Your goal: Among the lines below, count those with "Supabase". Give the total alone.

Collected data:
*** Block opens ***
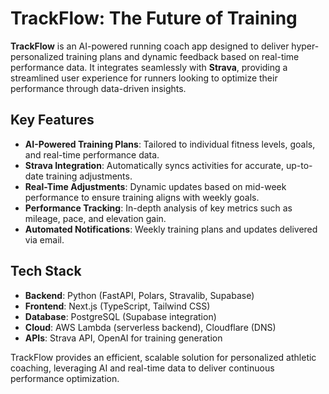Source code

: # TrackFlow: The Future of Training

**TrackFlow** is an AI-powered running coach app designed to deliver hyper-personalized training plans and dynamic feedback based on real-time performance data. It integrates seamlessly with **Strava**, providing a streamlined user experience for runners looking to optimize their performance through data-driven insights.

## Key Features

- **AI-Powered Training Plans**: Tailored to individual fitness levels, goals, and real-time performance data.
- **Strava Integration**: Automatically syncs activities for accurate, up-to-date training adjustments.
- **Real-Time Adjustments**: Dynamic updates based on mid-week performance to ensure training aligns with weekly goals.
- **Performance Tracking**: In-depth analysis of key metrics such as mileage, pace, and elevation gain.
- **Automated Notifications**: Weekly training plans and updates delivered via email.

## Tech Stack

- **Backend**: Python (FastAPI, Polars, Stravalib, Supabase)
- **Frontend**: Next.js (TypeScript, Tailwind CSS)
- **Database**: PostgreSQL (Supabase integration)
- **Cloud**: AWS Lambda (serverless backend), Cloudflare (DNS)
- **APIs**: Strava API, OpenAI for training generation

TrackFlow provides an efficient, scalable solution for personalized athletic coaching, leveraging AI and real-time data to deliver continuous performance optimization.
*** Block closes ***
The completed task: 2